RECORDS PROVIDED

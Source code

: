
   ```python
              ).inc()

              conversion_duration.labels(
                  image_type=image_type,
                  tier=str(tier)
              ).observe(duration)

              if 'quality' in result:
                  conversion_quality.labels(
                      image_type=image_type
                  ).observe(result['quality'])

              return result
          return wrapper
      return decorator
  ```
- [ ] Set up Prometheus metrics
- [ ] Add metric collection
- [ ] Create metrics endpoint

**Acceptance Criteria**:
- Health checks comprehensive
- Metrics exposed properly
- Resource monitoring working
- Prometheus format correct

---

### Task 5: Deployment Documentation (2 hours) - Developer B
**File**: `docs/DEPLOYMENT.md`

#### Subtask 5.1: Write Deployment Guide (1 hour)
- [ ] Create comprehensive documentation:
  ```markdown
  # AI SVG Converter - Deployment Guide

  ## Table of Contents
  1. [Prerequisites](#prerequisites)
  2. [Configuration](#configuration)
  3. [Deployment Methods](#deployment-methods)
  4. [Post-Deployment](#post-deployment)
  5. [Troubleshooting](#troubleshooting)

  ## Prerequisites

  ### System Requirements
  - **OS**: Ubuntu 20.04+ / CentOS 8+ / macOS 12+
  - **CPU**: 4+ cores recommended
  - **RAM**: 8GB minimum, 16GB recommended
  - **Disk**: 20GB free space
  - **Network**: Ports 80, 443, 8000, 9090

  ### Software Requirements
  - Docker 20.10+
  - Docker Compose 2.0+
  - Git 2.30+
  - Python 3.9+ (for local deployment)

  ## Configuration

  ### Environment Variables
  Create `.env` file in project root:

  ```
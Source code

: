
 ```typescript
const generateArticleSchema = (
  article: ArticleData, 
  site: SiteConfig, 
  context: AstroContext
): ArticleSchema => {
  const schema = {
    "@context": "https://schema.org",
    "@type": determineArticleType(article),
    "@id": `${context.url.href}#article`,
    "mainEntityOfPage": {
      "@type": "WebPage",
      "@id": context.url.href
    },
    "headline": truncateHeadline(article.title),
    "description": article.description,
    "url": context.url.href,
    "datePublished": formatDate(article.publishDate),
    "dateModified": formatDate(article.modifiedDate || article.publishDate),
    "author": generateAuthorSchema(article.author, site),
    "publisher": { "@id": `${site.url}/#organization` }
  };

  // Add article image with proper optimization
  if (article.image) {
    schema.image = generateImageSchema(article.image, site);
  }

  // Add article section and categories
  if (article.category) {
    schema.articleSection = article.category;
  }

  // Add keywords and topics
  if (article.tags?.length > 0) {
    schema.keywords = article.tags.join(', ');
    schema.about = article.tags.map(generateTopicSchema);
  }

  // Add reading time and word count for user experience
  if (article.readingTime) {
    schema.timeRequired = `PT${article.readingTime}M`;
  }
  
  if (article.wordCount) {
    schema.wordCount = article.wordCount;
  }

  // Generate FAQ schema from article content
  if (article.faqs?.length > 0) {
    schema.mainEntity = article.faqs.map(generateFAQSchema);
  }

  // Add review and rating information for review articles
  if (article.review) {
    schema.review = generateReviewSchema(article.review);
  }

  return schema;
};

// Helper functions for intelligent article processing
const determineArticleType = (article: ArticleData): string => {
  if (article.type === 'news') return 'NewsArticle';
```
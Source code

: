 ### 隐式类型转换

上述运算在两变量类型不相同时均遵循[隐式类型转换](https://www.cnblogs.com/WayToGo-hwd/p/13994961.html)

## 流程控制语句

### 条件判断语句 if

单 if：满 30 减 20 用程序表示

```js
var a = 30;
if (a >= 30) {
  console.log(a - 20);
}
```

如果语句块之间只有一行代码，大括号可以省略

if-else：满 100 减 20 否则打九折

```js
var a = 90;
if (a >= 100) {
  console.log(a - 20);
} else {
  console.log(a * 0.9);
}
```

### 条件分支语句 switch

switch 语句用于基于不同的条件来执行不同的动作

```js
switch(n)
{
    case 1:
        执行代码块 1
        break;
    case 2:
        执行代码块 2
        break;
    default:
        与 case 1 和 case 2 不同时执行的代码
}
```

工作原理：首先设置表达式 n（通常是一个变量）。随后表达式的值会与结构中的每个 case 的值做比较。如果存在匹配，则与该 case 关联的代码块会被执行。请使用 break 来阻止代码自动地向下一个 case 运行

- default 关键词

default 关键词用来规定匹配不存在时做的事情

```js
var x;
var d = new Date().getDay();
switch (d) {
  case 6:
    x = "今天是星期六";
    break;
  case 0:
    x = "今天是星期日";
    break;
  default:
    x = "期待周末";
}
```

INSTRUCTIONS FOR THE TASK
No line may be left out; the records are to be transcribed in full.

WRITTEN SOLUTION
Source code

:
   ```python
              ).inc()

              conversion_duration.labels(
                  image_type=image_type,
                  tier=str(tier)
              ).observe(duration)

              if 'quality' in result:
                  conversion_quality.labels(
                      image_type=image_type
                  ).observe(result['quality'])

              return result
          return wrapper
      return decorator
  ```
- [ ] Set up Prometheus metrics
- [ ] Add metric collection
- [ ] Create metrics endpoint

**Acceptance Criteria**:
- Health checks comprehensive
- Metrics exposed properly
- Resource monitoring working
- Prometheus format correct

---

### Task 5: Deployment Documentation (2 hours) - Developer B
**File**: `docs/DEPLOYMENT.md`

#### Subtask 5.1: Write Deployment Guide (1 hour)
- [ ] Create comprehensive documentation:
  ```markdown
  # AI SVG Converter - Deployment Guide

  ## Table of Contents
  1. [Prerequisites](#prerequisites)
  2. [Configuration](#configuration)
  3. [Deployment Methods](#deployment-methods)
  4. [Post-Deployment](#post-deployment)
  5. [Troubleshooting](#troubleshooting)

  ## Prerequisites

  ### System Requirements
  - **OS**: Ubuntu 20.04+ / CentOS 8+ / macOS 12+
  - **CPU**: 4+ cores recommended
  - **RAM**: 8GB minimum, 16GB recommended
  - **Disk**: 20GB free space
  - **Network**: Ports 80, 443, 8000, 9090

  ### Software Requirements
  - Docker 20.10+
  - Docker Compose 2.0+
  - Git 2.30+
  - Python 3.9+ (for local deployment)

  ## Configuration

  ### Environment Variables
  Create `.env` file in project root:

  ```
Source code

:
 ```typescript
const generateArticleSchema = (
  article: ArticleData, 
  site: SiteConfig, 
  context: AstroContext
): ArticleSchema => {
  const schema = {
    "@context": "https://schema.org",
    "@type": determineArticleType(article),
    "@id": `${context.url.href}#article`,
    "mainEntityOfPage": {
      "@type": "WebPage",
      "@id": context.url.href
    },
    "headline": truncateHeadline(article.title),
    "description": article.description,
    "url": context.url.href,
    "datePublished": formatDate(article.publishDate),
    "dateModified": formatDate(article.modifiedDate || article.publishDate),
    "author": generateAuthorSchema(article.author, site),
    "publisher": { "@id": `${site.url}/#organization` }
  };

  // Add article image with proper optimization
  if (article.image) {
    schema.image = generateImageSchema(article.image, site);
  }

  // Add article section and categories
  if (article.category) {
    schema.articleSection = article.category;
  }

  // Add keywords and topics
  if (article.tags?.length > 0) {
    schema.keywords = article.tags.join(', ');
    schema.about = article.tags.map(generateTopicSchema);
  }

  // Add reading time and word count for user experience
  if (article.readingTime) {
    schema.timeRequired = `PT${article.readingTime}M`;
  }
  
  if (article.wordCount) {
    schema.wordCount = article.wordCount;
  }

  // Generate FAQ schema from article content
  if (article.faqs?.length > 0) {
    schema.mainEntity = article.faqs.map(generateFAQSchema);
  }

  // Add review and rating information for review articles
  if (article.review) {
    schema.review = generateReviewSchema(article.review);
  }

  return schema;
};

// Helper functions for intelligent article processing
const determineArticleType = (article: ArticleData): string => {
  if (article.type === 'news') return 'NewsArticle';
```
Source code

: ### 隐式类型转换

上述运算在两变量类型不相同时均遵循[隐式类型转换](https://www.cnblogs.com/WayToGo-hwd/p/13994961.html)

## 流程控制语句

### 条件判断语句 if

单 if：满 30 减 20 用程序表示

```js
var a = 30;
if (a >= 30) {
  console.log(a - 20);
}
```

如果语句块之间只有一行代码，大括号可以省略

if-else：满 100 减 20 否则打九折

```js
var a = 90;
if (a >= 100) {
  console.log(a - 20);
} else {
  console.log(a * 0.9);
}
```

### 条件分支语句 switch

switch 语句用于基于不同的条件来执行不同的动作

```js
switch(n)
{
    case 1:
        执行代码块 1
        break;
    case 2:
        执行代码块 2
        break;
    default:
        与 case 1 和 case 2 不同时执行的代码
}
```

工作原理：首先设置表达式 n（通常是一个变量）。随后表达式的值会与结构中的每个 case 的值做比较。如果存在匹配，则与该 case 关联的代码块会被执行。请使用 break 来阻止代码自动地向下一个 case 运行

- default 关键词

default 关键词用来规定匹配不存在时做的事情

```js
var x;
var d = new Date().getDay();
switch (d) {
  case 6:
    x = "今天是星期六";
    break;
  case 0:
    x = "今天是星期日";
    break;
  default:
    x = "期待周末";
}
```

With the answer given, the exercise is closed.